I am sitting here at El Tovar overlooking the Grand Canyon and checking my e-mail. I guess this tells you what my life is really like! However, I do like to monitor e-mail. Just before I left for my week of “nature” (and a little of the glitz of Las Vegas), Federal Computer Week interviewed me about a recent successful event that was jointly organized by the General Services Administration (GSA) and the American Council for Technology – Industry Advisory Council (ACT-IAC) [read my blog on ACT-IAC for more information on this organization]. I received an email with a link to the article that FCW published. I have mixed reactions and have learned a few lessons.
First of all, let me state that I do not do a lot of press interviews. This was my first major interview in a long time. Second, this interview was arranged by ACT-IAC’s public relations firm, Sage, to increase exposure of ACT-IAC.

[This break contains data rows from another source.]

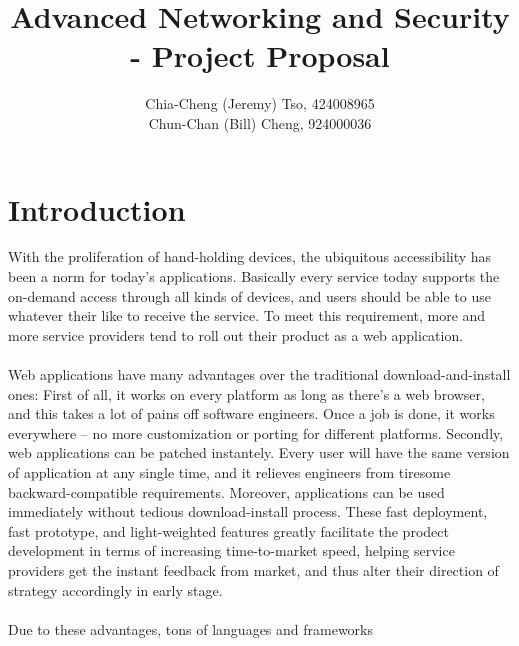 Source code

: \documentclass[12pt, a4paper]{article}
\title{
    Advanced Networking and Security\\
    - Project Proposal
    \vspace{-2ex}
}
\author{
    \normalfont \normalsize 
    Chia-Cheng (Jeremy) Tso, 
    424008965\\
    \vspace{-5ex}
    \normalfont \normalsize 
    Chun-Chan (Bill) Cheng, 
    924000036
    \vspace{-5ex}
}
\date{
    \normalfont \normalsize 
    \vspace{-9ex}
}
\begin{document}
\maketitle
%

\section{Introduction}
With the proliferation of hand-holding devices,
the ubiquitous accessibility has been a norm for today's applications.
Basically every service today supports the on-demand access through all kinds of devices,
and users should be able to use whatever their like to receive the service.
To meet this requirement, more and more service providers tend to roll
out their product as a
web application.
\\\\
Web applications have many advantages over the traditional download-and-install ones:
First of all, it works on every platform as long as there's a web browser, and
this takes a lot of pains off software engineers. Once a job is done, it works everywhere
-- no more customization or porting for different platforms.
Secondly, web applications can be patched instantely.
Every user will have the same version of application at any single time,
and it relieves engineers from
tiresome backward-compatible requirements.
Moreover,
applications can be used immediately without tedious download-install process.
These fast deployment, fast prototype, and light-weighted features
greatly facilitate the prodect development in terms of
increasing time-to-market speed,
helping service providers get the instant
feedback from market, and thus alter their direction of strategy accordingly in early stage.
\\\\
Due to these advantages, tons of languages and frameworks
\end{document}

Link to article: http://fcw.com/Articles/2011/10/07/Best-practices-for-challenges.aspx?Page=1
THE GOOD: I got a lot of exposure and more quotes than I expected. The statements are accurate and nothing I said was distorted. I am very happy with this level of exposure and appreciate the opportunity to get my name in front of FCW readers.
THE NOT SO GOOD: While there is nothing bad about the article, I do wish it had included more mention of the GSA Challenges and Prizes panel and workshop that we worked as a team. This event attracted 75 Government attendees and boasted 8 panelists who came to share their experiences with Challenges. The discourse was great and the excitement high. None of this came out in the article. While I did discuss it during the interview, FCW chose not to stress that part of it. I think my comments on legal hurdles were somewhat out of proportion. My main theme was that Challenges are a great tool for agencies, Challenge.gov and HowTo.gov are great resources, and GSA is ready to provide expert support to agencies.
WHAT I LEARNED: In any future interviews, I will confirm with interviewer that they have understood some of the major elements. I thought that Sage provided a good summary in their press brief and interview notes, but these did not come through in the article. I will also remember that the reporters remember the tail end of the interview better than the beginning.
I am going to wait for reactions from others, but this seemed like a good topic for a fireside blog from the Grand Canyon. Please let me know what you think by commenting below.
UPDATE… since publishing this post, I have spoken with the PR representative who set up the interview. He explained to me that the article planned the way it came out. They had offered GSA an opportunity to participate, but GSA stated they could not and approved the article to go forward the way it came out. So, I offer an apology to the PR company and writer for my comments. The lessons learned still remain. I will make sure I better understand the conditions around the interview prior to the next one. All said, I did appreciate the great press.
Congrats you are now officially launched.
Hope you are having a wonderfull tims.